• _Supplied records_
──────────────────────────────

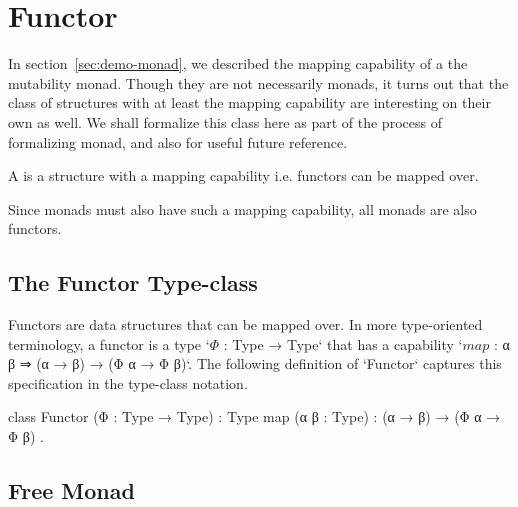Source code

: \section{Functor}
\label{sec:definition-of-functor}

In section~\ref{sec:demo-monad}, we described the mapping capability of a the mutability monad.
Though they are not necessarily monads, it turns out that the class of structures with at least the mapping capability are interesting on their own as well.
We shall formalize this class here as part of the process of formalizing monad, and also for useful future reference.
\begin{blockdefinition}
A  is a structure with a mapping capability i.e. functors can be mapped over.
\end{blockdefinition}
Since monads must also have such a mapping capability, all monads are also functors.

\subsection{The Functor Type-class}
\label{sec:functor-type-class}

Functors are data structures that can be mapped over.
In more type-oriented terminology, a functor is a type \code`$Φ$ : Type → Type` that has a capability \code`$map$ : α β ⇒ (α → β) → (Φ α → Φ β)`.
The following definition of \code`Functor` captures this specification in the type-class notation.
\begin{program}[caption={Definition of the type-class \code|Functor|}]
class Functor (Φ : Type → Type) : Type
  { map (α β : Type) : (α → β) → (Φ α → Φ β) }.
\end{program}

\subsection{Free Monad}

──────────────────────────────

• _Task to carry out_
Only one stretch of the data above is needed. Restate it word for word, from the line containing "Though they are" through the line containing "The following definition", both ends included.

• _Solution for this problem_
Though they are not necessarily monads, it turns out that the class of structures with at least the mapping capability are interesting on their own as well.
We shall formalize this class here as part of the process of formalizing monad, and also for useful future reference.
\begin{blockdefinition}
A  is a structure with a mapping capability i.e. functors can be mapped over.
\end{blockdefinition}
Since monads must also have such a mapping capability, all monads are also functors.

\subsection{The Functor Type-class}
\label{sec:functor-type-class}

Functors are data structures that can be mapped over.
In more type-oriented terminology, a functor is a type \code`$Φ$ : Type → Type` that has a capability \code`$map$ : α β ⇒ (α → β) → (Φ α → Φ β)`.
The following definition of \code`Functor` captures this specification in the type-class notation.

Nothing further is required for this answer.